Key Significance of World Wildlife Day

World Wildlife Day is an annual celebration recognizing and raising awareness of flora and fauna worldwide on March 03. It is also known as ‘Wildlife Day’ or by its abbreviation ‘WWD’. When there are ‘special movements and days’ set apart to advocate for human rights, we forget the plight of the beautiful creation surrounding us. Indeed, every living being co-exists because we need each other. Not just the 03rd of March, but each day should be a time for us to nurture and care for the plants and animals, instead of being selfish.

Themes over the years

The theme for 2021’s WWD is “Forests and Livelihoods : Sustaining People and Planet”. This year’s theme, as stated on, is expressed “As a way to highlight the central role of forests, forest species and ecosystem services in sustaining the livelihoods of millions of people globally, and particularly of Indigenous and local communities with historic ties to forested and forest-adjacent areas.”
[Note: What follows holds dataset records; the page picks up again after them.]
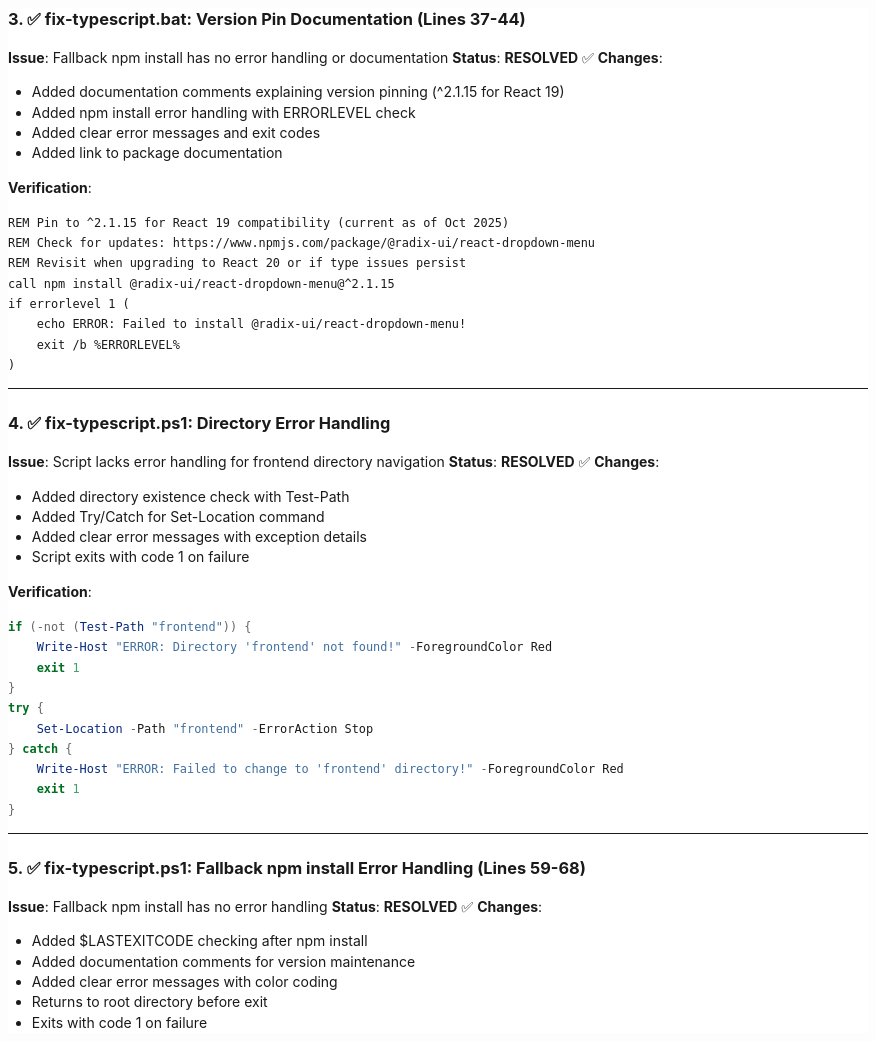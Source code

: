
### 3. ✅ **fix-typescript.bat: Version Pin Documentation** (Lines 37-44)
**Issue**: Fallback npm install has no error handling or documentation
**Status**: **RESOLVED** ✅
**Changes**:
- Added documentation comments explaining version pinning (^2.1.15 for React 19)
- Added npm install error handling with ERRORLEVEL check
- Added clear error messages and exit codes
- Added link to package documentation

**Verification**:
```batch
REM Pin to ^2.1.15 for React 19 compatibility (current as of Oct 2025)
REM Check for updates: https://www.npmjs.com/package/@radix-ui/react-dropdown-menu
REM Revisit when upgrading to React 20 or if type issues persist
call npm install @radix-ui/react-dropdown-menu@^2.1.15
if errorlevel 1 (
    echo ERROR: Failed to install @radix-ui/react-dropdown-menu!
    exit /b %ERRORLEVEL%
)
```

---

### 4. ✅ **fix-typescript.ps1: Directory Error Handling**
**Issue**: Script lacks error handling for frontend directory navigation
**Status**: **RESOLVED** ✅
**Changes**:
- Added directory existence check with Test-Path
- Added Try/Catch for Set-Location command
- Added clear error messages with exception details
- Script exits with code 1 on failure

**Verification**:
```powershell
if (-not (Test-Path "frontend")) {
    Write-Host "ERROR: Directory 'frontend' not found!" -ForegroundColor Red
    exit 1
}
try {
    Set-Location -Path "frontend" -ErrorAction Stop
} catch {
    Write-Host "ERROR: Failed to change to 'frontend' directory!" -ForegroundColor Red
    exit 1
}
```

---

### 5. ✅ **fix-typescript.ps1: Fallback npm install Error Handling** (Lines 59-68)
**Issue**: Fallback npm install has no error handling
**Status**: **RESOLVED** ✅
**Changes**:
- Added $LASTEXITCODE checking after npm install
- Added documentation comments for version maintenance
- Added clear error messages with color coding
- Returns to root directory before exit
- Exits with code 1 on failure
The previous themes of this day are also to be noted, so that one may observe the need to preserve wildlife in whatever manner possible.

Previous Years: Annual Theme

2015: “It’s time to get serious about wildlife crime.”
2016: “The future of wildlife is in our hands” (Sub-theme: “The future of elephants is in our hands.”
2017: “Listen to the young voices.”
2018: “Big cats – predators under threat.”
2019: “Life below water: for people and planet.”
2020: “Sustaining all life on earth.”

How did this Special Day come into the picture?

On the 20th of December 2013, the United Nations General Assembly (UNGA) proclaimed the 03rd of March as UN World Wildlife Day. In its resolution, the UNGA emphasized the importance of our planet’s plants and animals and even claimed the intrinsic value and carious wildlife contributions.

Furthermore, the UN announced that this day would be committed to keeping the community aware and up-to-date about the dynamic world of the plant and animal kingdoms, which are frequently under human threats, thus pushing them even to the point of extinction. The UNGA resolution appointed the CITES Secretariat as the facilitator for the special day to be acknowledged worldwide. According to the UN, “between 200 and 350 million people live within or adjacent to forested areas around the world, relying on the various ecosystem services provided by forest and forest species for their livelihoods and to cover their most basic needs, including food, shelter, energy and medicines.”

The Scene in India

The Prime Minister, Mr Narendra Modi, tweeted the above recognizing the people who are putting in their time and efforts to protect the precious wildlife and urging the citizens to take up their roles in the race to protect the nations’ Plantae and Animalia.

The Minister of Environment, Forest and Climate Change, Mr Prakash Javadekar, fueled the nation’s hope by tweeting that the Cheetah, India’s big cat, went extinct in 1952, shall soon become a reality with the government’s help.

Currently, the movement to conserve forests and wildlife in India is substantial.


  1. Legislative measures have been passed that has led to the adoption of areas with vibrant floral diversity as biosphere reserves;
  2. Steps are being taken not to leave forests in private hands;
  3. The Ministry of Environment, Forest and Climate Change are in plans to clear those projects that are likely to cause ecological damage.


  1. Species like the elephant, rhinoceros and tiger have been declared ‘endangered’ and various others are considered either vulnerable or at risk;
  2. Specific legislative measures have been passed that declared the protection of the animals.

What should we do?

  1. Get involved and see how you can care for these precious lives, starting from your home. Growing plants, feeding and not hurting stray animals are beginner steps that will yield great results as time progresses;
  2. Follow websites of famous national parks and biosphere reserves to know more about their functions and how you can be involved in protecting them. A few examples would be
    • The Jim Corbett National Park (Uttarakhand),
    • Ranthambore National Park (Rajasthan),
    • Gir National Park (Gujarat),
    • Bannerghatta Biological Park (Karnataka),
    • Kaziranga National Park (Assam),
    • Hemis National Park (Ladakh)

After inquiring with the officials concerned and strictly keeping in mind the government’s protocol, these parks can be visited.

      4. Educate your family and friends about the importance of caring for wildlife;

5. Wisely use social media to spread awareness about the kind act.